We will begin by scraping a [Wikipedia](https://en.wikipedia.org/wiki/Main_Page) list of [Nobel Laureates in Physics from 1901 - 2017](https://en.wikipedia.org/w/index.php?title=List_of_Nobel_laureates_in_Physics&oldid=862097595). Nobel Laureates in Chemistry are included in the nomination process for the Nobel Prize in Physics. Some of them had or have a professional or personal relationship with one or more Physics Nobel Laureates. Therefore, to examine how these relationships possibly affect the awarding of the Nobel Prize in Physics, we will also scrape a Wikipedia list of [Nobel Laureates in Chemistry from 1901 - 2017](https://en.wikipedia.org/w/index.php?title=List_of_Nobel_laureates_in_Chemistry&oldid=860639110). You should recognize a few of the more famous names on both lists, even if you do not recognize them all. OK time to get scraping.

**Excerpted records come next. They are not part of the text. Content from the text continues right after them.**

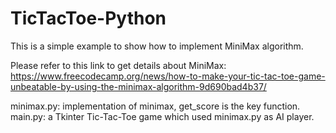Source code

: # TicTacToe-Python
This is a simple example to show how to implement MiniMax algorithm.

Please refer to this link to get details about MiniMax:
https://www.freecodecamp.org/news/how-to-make-your-tic-tac-toe-game-unbeatable-by-using-the-minimax-algorithm-9d690bad4b37/

minimax.py: implementation of minimax, get_score is the key function.
main.py: a Tkinter Tic-Tac-Toe game which used minimax.py as AI player.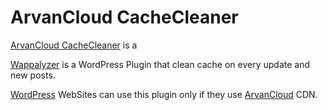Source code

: # ArvanCloud CacheCleaner

[ArvanCloud CacheCleaner](https://wappalyzer.com/) is a

[Wappalyzer](https://wordpress.org/plugins/arvancloud-cache-cleaner/) is a
WordPress Plugin that clean cache on every update and new posts.

[WordPress](https://wordpress.org/) WebSites can use this plugin only if they use [ArvanCloud](https://www.arvancloud.com) CDN.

## Setting up the Environment

An initialization step is needed to setup the environment:
- An environment variable needs to be set to disable loading of `user-config.py` for [pywikibot](https://github.com/wikimedia/pywikibot).

In [None]:
%env PYWIKIBOT_NO_USER_CONFIG=1

In [None]:
import os

import numpy as np
import pandas as pd
import pywikibot as pwb
import wikitextparser as wtp

from src.data.url_utils import urls_progress_bar
from src.data.wiki_utils import FORCED_REDIRECTS
from src.data.wiki_utils import get_redirected_titles

## Scraping the Nobel Physics Laureates

We will use a combination of [pywikibot](https://github.com/wikimedia/pywikibot) and [wikitextparser](https://github.com/5j9/wikitextparser) to scrape the laureates data from the tables in the Wikipedia pages above and store it in a [pandas](https://pandas.pydata.org/) dataframe. In the future we will need to fetch data about the physicists from [DBpedia](https://wiki.dbpedia.org/about) using the links in the table, so [requests](http://docs.python-requests.org/en/master/) and [beautifulsoup](https://www.crummy.com/software/BeautifulSoup/bs4/doc/) will be used to obtain these. An important point to note is that we will actually need to send HTTP requests to fetch the linked pages as some of them redirect to different URLs. The tricky part is that the redirects are done via javascript, so they are not detected by requests. As a result, we will have to parse the javascript to find the redirect link. Even after all of this, some of the redirected Wikipedia links do not match the DBpedia links, resulting in the wrong resource being retrieved. To avoid this, we manually force the correct redirects now.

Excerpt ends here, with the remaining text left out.